Des donneurs a priori favorables à cette mesure
Dès la discussion de la loi au Parlement, certains se sont inquiétés d'un possible effet dissuasif pour les donneurs potentiels. Pour l'heure, cela ne paraît toutefois pas être le cas. Depuis plusieurs années, « l'écrasante majorité » des donneurs qui se présentent dans les Cecos se disent favorables à la divulgation future de leur identité, note la Pr Eustache. Il ne s'agit toutefois pour le moment que d'un consentement informel, qui devra être confirmé par écrit à partir du 1er septembre.
L'annonce d'un changement de loi imminent n'a en tout cas pas conduit à une baisse du nombre de donneurs de sperme, au contraire : ils étaient près de 600 en 2021, contre 317 en 2019.
L'enjeu est en tout cas d'importance, car les stocks de gamètes disponibles doivent être réalimentés en permanence. En outre, la demande a récemment nettement augmenté, indique-t-on à l'Agence de la biomédecine : depuis que la loi de bioéthique de 2021 a élargi l'accès à l'AMP, quelque 13 000 femmes seules ou couples de femmes ont demandé à en bénéficier en neuf mois, un chiffre à comparer à environ 2 000 demandes déposées auparavant chaque année par les seuls couples hétérosexuels.
Pour l'instant, les stocks de spermatozoïdes congelés en France sont suffisants pour répondre à la demande. En revanche, les Cecos manquent cruellement d'ovocytes. Les donneuses sont pourtant plus nombreuses que les donneurs (elles étaient environ 900 l'an dernier contre 600 donneurs), mais alors qu'un homme peut donner des millions de spermatozoïdes, une femme ne peut donner que dix ovocytes, et « il faut compter en moyenne 10 ovocytes pour obtenir une naissance vivante », selon la Dr de Vienne.

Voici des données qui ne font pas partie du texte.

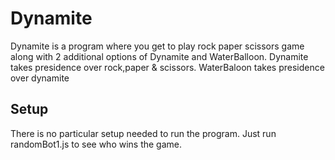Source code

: # Dynamite 
Dynamite is a program where you get to play rock paper scissors game along with 2 additional options of Dynamite and WaterBalloon.
Dynamite takes presidence over rock,paper & scissors.
WaterBaloon takes presidence over dynamite

## Setup 

There is no particular setup needed to run the program. Just run randomBot1.js to see who wins the game.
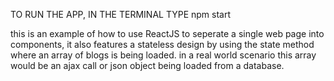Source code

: TO RUN THE APP, IN THE TERMINAL TYPE npm start


this is an example of how to use ReactJS to seperate a single web page into components, it also features a stateless design by using the state method where an array of blogs is being loaded. in a real world scenario this array would be an ajax call or json object being loaded from a database.
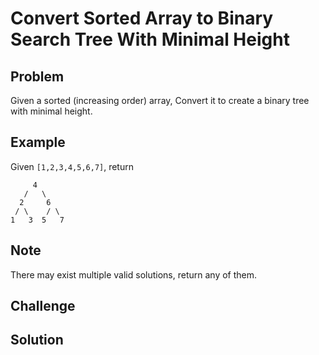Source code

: Convert Sorted Array to Binary Search Tree With Minimal Height
===

Problem
-------

Given a sorted (increasing order) array, Convert it to create a binary tree with minimal height.

Example
-------

Given ``[1,2,3,4,5,6,7]``, return

         4
       /   \
      2     6
     / \    / \
    1   3  5   7

Note
---------

There may exist multiple valid solutions, return any of them.

Challenge
---------

Solution
--------

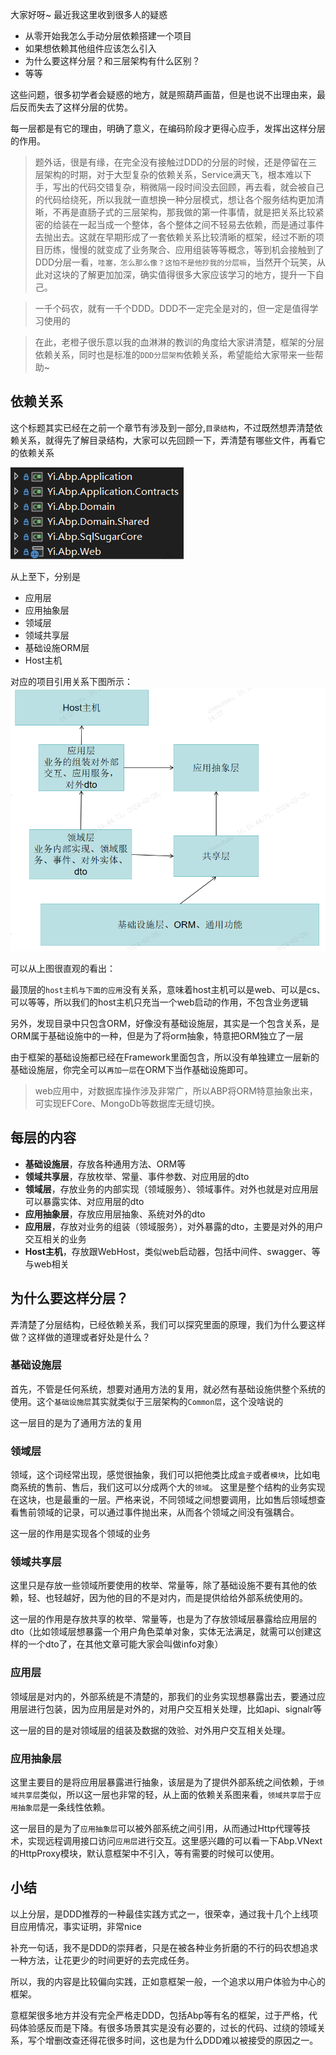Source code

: 大家好呀~ 最近我这里收到很多人的疑惑
 - 从零开始我怎么手动分层依赖搭建一个项目
 - 如果想依赖其他组件应该怎么引入
 - 为什么要这样分层？和三层架构有什么区别？
 - 等等

这些问题，很多初学者会疑惑的地方，就是照葫芦画苗，但是也说不出理由来，最后反而失去了这样分层的优势。

每一层都是有它的理由，明确了意义，在编码阶段才更得心应手，发挥出这样分层的作用。

> 题外话，很是有缘，在完全没有接触过DDD的分层的时候，还是停留在三层架构的时期，对于大型复杂的依赖关系，Service满天飞，根本难以下手，写出的代码交错复杂，稍微隔一段时间没去回顾，再去看，就会被自己的代码给绕死，所以我就一直想换一种分层模式，想让各个服务结构更加清晰，不再是直肠子式的三层架构，那我做的第一件事情，就是把关系比较紧密的给装在一起当成一个整体，各个整体之间不轻易去依赖，而是通过事件去抛出去。这就在早期形成了一套依赖关系比较清晰的框架，经过不断的项目历练，慢慢的就变成了业务聚合、应用组装等等概念，等到机会接触到了DDD分层一看，`哇塞，怎么那么像？这怕不是他抄我的分层嘛`，当然开个玩笑，从此对这块的了解更加加深，确实值得很多大家应该学习的地方，提升一下自己。

> 一千个码农，就有一千个DDD。DDD不一定完全是对的，但一定是值得学习使用的

> 在此，老橙子很乐意以我的血淋淋的教训的角度给大家讲清楚，框架的分层依赖关系，同时也是标准的`DDD分层架构`依赖关系，希望能给大家带来一些帮助~

## 依赖关系
这个标题其实已经在之前一个章节有涉及到一部分,`目录结构`，不过既然想弄清楚依赖关系，就得先了解目录结构，大家可以先回顾一下，弄清楚有哪些文件，再看它的依赖关系

![alt text](image-3.png)

从上至下，分别是

 - 应用层
 - 应用抽象层
 - 领域层
 - 领域共享层
 - 基础设施ORM层
 - Host主机 

对应的项目引用关系下图所示：
![alt text](image-2.png)

可以从上图很直观的看出：

最顶层的`host主机与下面的应用`没有关系，意味着host主机可以是web、可以是cs、可以等等，所以我们的host主机只充当一个web启动的作用，不包含业务逻辑

另外，发现目录中只包含ORM，好像没有基础设施层，其实是一个包含关系，是ORM属于基础设施中的一种，但是为了将orm抽象，特意把ORM独立了一层

由于框架的基础设施都已经在Framework里面包含，所以没有单独建立一层新的基础设施层，你完全可以`再加一层`在ORM下当作基础设施即可。

> web应用中，对数据库操作涉及非常广，所以ABP将ORM特意抽象出来，可实现EFCore、MongoDb等数据库无缝切换。

## 每层的内容
- **基础设施层**，存放各种通用方法、ORM等
- **领域共享层**，存放枚举、常量、事件参数、对应用层的dto
- **领域层**，存放业务的内部实现（领域服务）、领域事件。对外也就是对应用层可以暴露实体、对应用层的dto
- **应用抽象层**，存放应用层抽象、系统对外的dto
- **应用层**，存放对业务的组装（领域服务），对外暴露的dto，主要是对外的用户交互相关的业务
- **Host主机**，存放跟WebHost，类似web启动器，包括中间件、swagger、等与web相关

## 为什么要这样分层？
弄清楚了分层结构，已经依赖关系，我们可以探究里面的原理，我们为什么要这样做？这样做的道理或者好处是什么？

### 基础设施层
首先，不管是任何系统，想要对通用方法的复用，就必然有基础设施供整个系统的使用。这个`基础设施层`其实就类似于三层架构的`Common层`，这个没啥说的

这一层目的是为了通用方法的复用

### 领域层
领域，这个词经常出现，感觉很抽象，我们可以把他类比成`盒子`或者`模块`，比如电商系统的售前、售后，我们这可以分成两个大的`领域`。
这里是整个结构的业务实现在这块，也是最重的一层。严格来说，不同领域之间想要调用，比如售后领域想查看售前领域的记录，可以通过事件抛出来，从而各个领域之间没有强耦合。

这一层的作用是实现各个领域的业务

### 领域共享层
这里只是存放一些领域所要使用的枚举、常量等，除了基础设施不要有其他的依赖，轻、也轻越好，因为他的目的不是对内，而是提供给给外部系统使用的。

这一层的作用是存放共享的枚举、常量等，也是为了存放领域层暴露给应用层的dto（比如领域层想暴露一个用户角色菜单对象，实体无法满足，就需可以创建这样的一个dto了，在其他文章可能大家会叫做info对象）

### 应用层
领域层是对内的，外部系统是不清楚的，那我们的业务实现想暴露出去，要通过应用层进行包装，因为应用层是对外的，对用户交互相关处理，比如api、signalr等

这一层的目的是对领域层的组装及数据的效验、对外用户交互相关处理。

### 应用抽象层
这里主要目的是将应用层暴露进行抽象，该层是为了提供外部系统之间依赖，于`领域共享层`类似，所以这一层也非常的轻，从上面的依赖关系图来看，`领域共享层`于`应用抽象层`是一条线性依赖。

这一层目的是为了`应用抽象层`可以被外部系统之间引用，从而通过Http代理等技术，实现远程调用接口访问`应用层`进行交互。这里感兴趣的可以看一下Abp.VNext的HttpProxy模块，默认意框架中不引入，等有需要的时候可以使用。


## 小结
以上分层，是DDD推荐的一种最佳实践方式之一，很荣幸，通过我十几个上线项目应用情况，事实证明，非常nice

补充一句话，我不是DDD的崇拜者，只是在被各种业务折磨的不行的码农想追求一种方法，让花更少的时间更好的去完成任务。

所以，我的内容是比较偏向实践，正如意框架一般，一个追求以用户体验为中心的框架。

意框架很多地方并没有完全严格走DDD，包括Abp等有名的框架，过于严格，代码体验感反而是下降。有很多场景其实是没有必要的，过长的代码、过绕的领域关系，写个增删改查还得花很多时间，这也是为什么DDD难以被接受的原因之一。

L'association PMAnonyme, qui regroupe des personnes nées grâce à un don et qui militent depuis des années pour « l'accès aux origines », se félicite sans réserve d'une évolution législative qu'elle a longtemps réclamée. Pour cette association, l'exemple d'autres pays est par ailleurs rassurant : en Suède ou au Royaume-Uni, où l'anonymat des donneurs a déjà été assoupli, le nombre de dons a baissé dans un premier temps, mais il est ensuite reparti à la hausse, voire a dépassé son niveau initial.